Lilly (Lebovics) Segelstein, 98, died peacefully at her home in the Rhoda Goldman Plaza in San Francisco, California, on Feb. 19. Graveside services were held on March 1 at Mt. Carmel Cemetery.

Lilly was born on Jan 5, 1928, in Klyucharki, Czechoslovakia (now Ukraine), and moved to Munkács at the age of 10. She always considered Munkács to be her hometown. She remembered her childhood there fondly, especially the fruit trees and vegetables of her grandparents’ garden. 

This peaceful childhood was tragically changed by the Nazi invasion on March 20, 1944. Lilly and her family were first interned in a ghetto, and then sent to Auschwitz. After spending several months there, she and her dear sister Leah (of blessed memory) were shipped to a labor camp in Reichenbach, Germany, where they worked in a munitions factory. 
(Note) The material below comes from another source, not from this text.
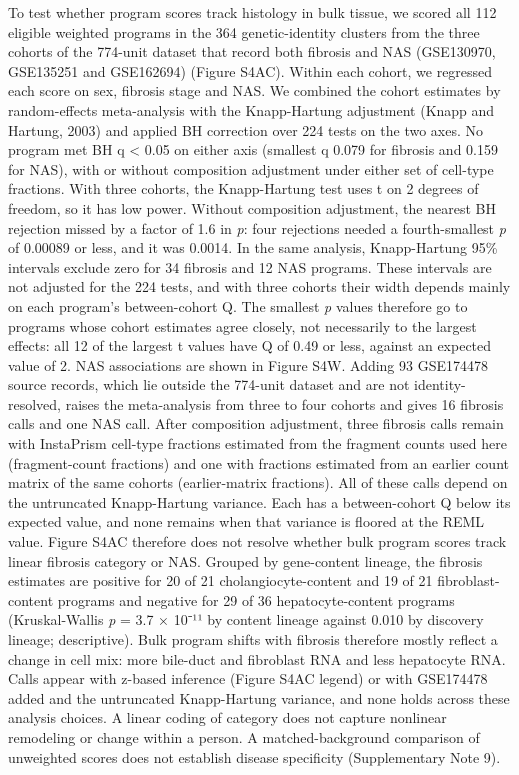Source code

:To test whether program scores track histology in bulk tissue, we scored all 112 eligible weighted programs in the 364 genetic-identity clusters from the three cohorts of the 774-unit dataset that record both fibrosis and NAS (GSE130970, GSE135251 and GSE162694) (Figure S4AC). Within each cohort, we regressed each score on sex, fibrosis stage and NAS. We combined the cohort estimates by random-effects meta-analysis with the Knapp-Hartung adjustment (Knapp and Hartung, 2003) and applied BH correction over 224 tests on the two axes. No program met BH q \textless{} 0.05 on either axis (smallest q 0.079 for fibrosis and 0.159 for NAS), with or without composition adjustment under either set of cell-type fractions. With three cohorts, the Knapp-Hartung test uses t on 2 degrees of freedom, so it has low power. Without composition adjustment, the nearest BH rejection missed by a factor of 1.6 in \emph{p}: four rejections needed a fourth-smallest \emph{p} of 0.00089 or less, and it was 0.0014. In the same analysis, Knapp-Hartung 95\% intervals exclude zero for 34 fibrosis and 12 NAS programs. These intervals are not adjusted for the 224 tests, and with three cohorts their width depends mainly on each program's between-cohort Q. The smallest \emph{p} values therefore go to programs whose cohort estimates agree closely, not necessarily to the largest effects: all 12 of the largest \textbar t\textbar{} values have Q of 0.49 or less, against an expected value of 2. NAS associations are shown in Figure S4W. Adding 93 GSE174478 source records, which lie outside the 774-unit dataset and are not identity-resolved, raises the meta-analysis from three to four cohorts and gives 16 fibrosis calls and one NAS call. After composition adjustment, three fibrosis calls remain with InstaPrism cell-type fractions estimated from the fragment counts used here (fragment-count fractions) and one with fractions estimated from an earlier count matrix of the same cohorts (earlier-matrix fractions). All of these calls depend on the untruncated Knapp-Hartung variance. Each has a between-cohort Q below its expected value, and none remains when that variance is floored at the REML value. Figure S4AC therefore does not resolve whether bulk program scores track linear fibrosis category or NAS. Grouped by gene-content lineage, the fibrosis estimates are positive for 20 of 21 cholangiocyte-content and 19 of 21 fibroblast-content programs and negative for 29 of 36 hepatocyte-content programs (Kruskal-Wallis \emph{p} = 3.7 × 10⁻¹¹ by content lineage against 0.010 by discovery lineage; descriptive). Bulk program shifts with fibrosis therefore mostly reflect a change in cell mix: more bile-duct and fibroblast RNA and less hepatocyte RNA. Calls appear with z-based inference (Figure S4AC legend) or with GSE174478 added and the untruncated Knapp-Hartung variance, and none holds across these analysis choices. A linear coding of category does not capture nonlinear remodeling or change within a person. A matched-background comparison of unweighted scores does not establish disease specificity (Supplementary Note 9).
After being liberated on May 8, 1945, Lilly and her sister made their way to a displaced persons (DP) camp in Admont, Austria. Leah went to Palestine and Lilly went through a series of DP camps in Italy where she met her future husband, Boris Segelstein (of blessed memory). When the Segelstein family learned of their survival, they sponsored Lilly and Boris to come to the United States in 1948, where they started a new life in New York and had their first child, David Jay, in 1949.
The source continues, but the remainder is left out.